Lines below containing the word "Membranstrukturen" should be copied out.

GIVEN ENTRIES —

Content starts

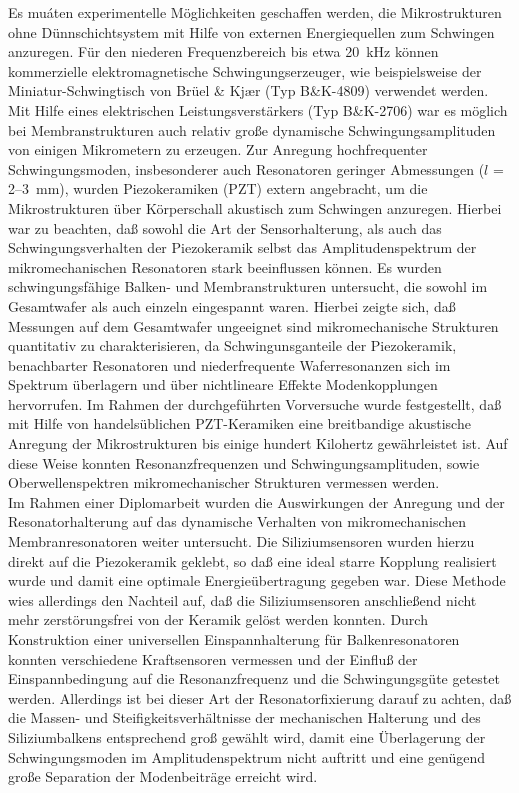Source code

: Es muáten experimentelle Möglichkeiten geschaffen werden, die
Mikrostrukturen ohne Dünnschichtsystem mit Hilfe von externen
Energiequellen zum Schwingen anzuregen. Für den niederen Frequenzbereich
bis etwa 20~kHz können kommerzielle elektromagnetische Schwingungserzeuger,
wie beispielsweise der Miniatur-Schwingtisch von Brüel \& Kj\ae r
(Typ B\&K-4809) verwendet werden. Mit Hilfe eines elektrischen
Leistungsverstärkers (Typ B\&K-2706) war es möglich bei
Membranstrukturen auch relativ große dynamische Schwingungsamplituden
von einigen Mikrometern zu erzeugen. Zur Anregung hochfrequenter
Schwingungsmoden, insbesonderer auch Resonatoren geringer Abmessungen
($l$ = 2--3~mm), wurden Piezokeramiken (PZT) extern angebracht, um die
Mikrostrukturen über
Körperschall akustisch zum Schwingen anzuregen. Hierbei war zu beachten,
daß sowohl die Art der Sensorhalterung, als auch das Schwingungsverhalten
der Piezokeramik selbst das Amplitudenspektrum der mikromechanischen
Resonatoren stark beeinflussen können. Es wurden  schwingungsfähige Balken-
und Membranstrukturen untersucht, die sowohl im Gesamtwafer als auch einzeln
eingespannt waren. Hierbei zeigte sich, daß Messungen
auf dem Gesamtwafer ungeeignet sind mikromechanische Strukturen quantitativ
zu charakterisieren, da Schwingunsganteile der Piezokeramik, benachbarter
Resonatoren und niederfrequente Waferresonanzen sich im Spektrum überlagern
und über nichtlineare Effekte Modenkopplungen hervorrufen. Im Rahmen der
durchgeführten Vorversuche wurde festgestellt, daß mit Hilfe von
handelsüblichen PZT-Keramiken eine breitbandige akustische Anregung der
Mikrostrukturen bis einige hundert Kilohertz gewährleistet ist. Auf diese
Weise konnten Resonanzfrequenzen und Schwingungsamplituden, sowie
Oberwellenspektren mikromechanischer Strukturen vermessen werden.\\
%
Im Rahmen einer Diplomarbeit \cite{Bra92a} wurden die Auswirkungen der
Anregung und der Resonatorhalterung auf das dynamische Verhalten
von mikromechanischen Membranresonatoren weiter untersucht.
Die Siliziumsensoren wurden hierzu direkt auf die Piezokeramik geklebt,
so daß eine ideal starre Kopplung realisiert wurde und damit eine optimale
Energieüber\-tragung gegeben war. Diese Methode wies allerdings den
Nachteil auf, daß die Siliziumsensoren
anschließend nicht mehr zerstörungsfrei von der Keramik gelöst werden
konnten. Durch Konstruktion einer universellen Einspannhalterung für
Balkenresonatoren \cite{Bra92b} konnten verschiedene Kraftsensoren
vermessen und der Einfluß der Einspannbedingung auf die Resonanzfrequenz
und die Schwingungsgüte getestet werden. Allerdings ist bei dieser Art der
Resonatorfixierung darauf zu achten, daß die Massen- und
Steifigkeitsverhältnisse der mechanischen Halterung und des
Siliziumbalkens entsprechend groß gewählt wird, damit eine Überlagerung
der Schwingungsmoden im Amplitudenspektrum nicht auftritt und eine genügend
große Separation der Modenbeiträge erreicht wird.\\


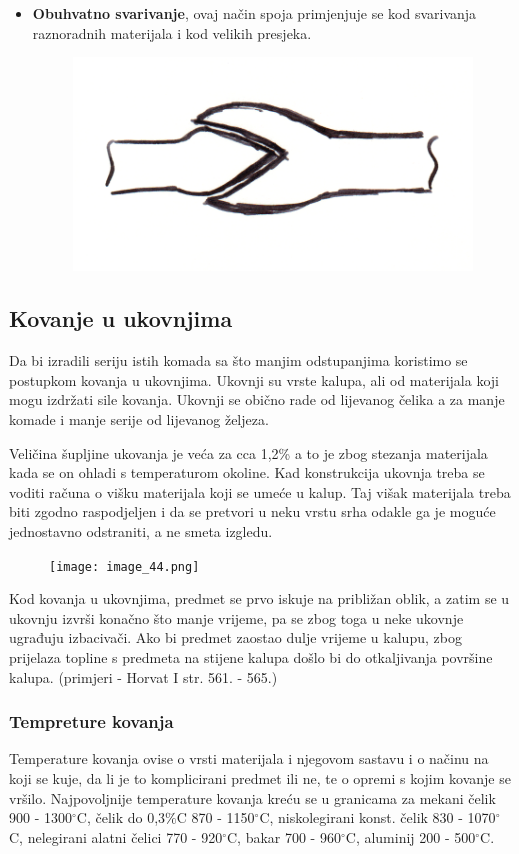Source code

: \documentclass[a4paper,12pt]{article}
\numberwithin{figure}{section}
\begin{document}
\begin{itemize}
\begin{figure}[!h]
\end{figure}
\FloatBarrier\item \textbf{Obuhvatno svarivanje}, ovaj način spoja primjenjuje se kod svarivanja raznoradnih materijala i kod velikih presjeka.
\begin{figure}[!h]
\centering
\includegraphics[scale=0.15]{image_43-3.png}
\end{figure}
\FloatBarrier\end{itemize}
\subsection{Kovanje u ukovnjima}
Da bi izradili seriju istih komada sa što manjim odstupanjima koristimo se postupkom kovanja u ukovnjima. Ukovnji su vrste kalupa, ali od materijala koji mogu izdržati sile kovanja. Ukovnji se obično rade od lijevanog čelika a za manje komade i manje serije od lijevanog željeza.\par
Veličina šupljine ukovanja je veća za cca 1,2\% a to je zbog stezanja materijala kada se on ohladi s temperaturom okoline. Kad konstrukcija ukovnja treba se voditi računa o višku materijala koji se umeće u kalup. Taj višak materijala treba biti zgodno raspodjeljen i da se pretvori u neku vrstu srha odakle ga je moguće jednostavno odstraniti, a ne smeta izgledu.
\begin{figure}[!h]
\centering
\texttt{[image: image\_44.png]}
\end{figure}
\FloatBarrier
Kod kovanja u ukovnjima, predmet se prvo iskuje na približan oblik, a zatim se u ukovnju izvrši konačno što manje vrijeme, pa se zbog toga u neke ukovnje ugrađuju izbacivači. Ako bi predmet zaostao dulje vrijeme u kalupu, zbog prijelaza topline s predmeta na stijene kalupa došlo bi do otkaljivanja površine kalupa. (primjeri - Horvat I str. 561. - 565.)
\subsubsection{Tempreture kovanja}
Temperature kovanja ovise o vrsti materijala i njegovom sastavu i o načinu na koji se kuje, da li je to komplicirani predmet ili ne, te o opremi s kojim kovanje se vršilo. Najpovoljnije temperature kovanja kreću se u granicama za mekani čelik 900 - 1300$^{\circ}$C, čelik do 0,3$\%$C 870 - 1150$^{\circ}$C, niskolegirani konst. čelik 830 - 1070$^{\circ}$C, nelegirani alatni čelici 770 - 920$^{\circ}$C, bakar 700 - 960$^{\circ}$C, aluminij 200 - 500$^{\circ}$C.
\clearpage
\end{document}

Content ends

TASK OUTPUT —
Membranstrukturen auch relativ große dynamische Schwingungsamplituden
und Membranstrukturen untersucht, die sowohl im Gesamtwafer als auch einzeln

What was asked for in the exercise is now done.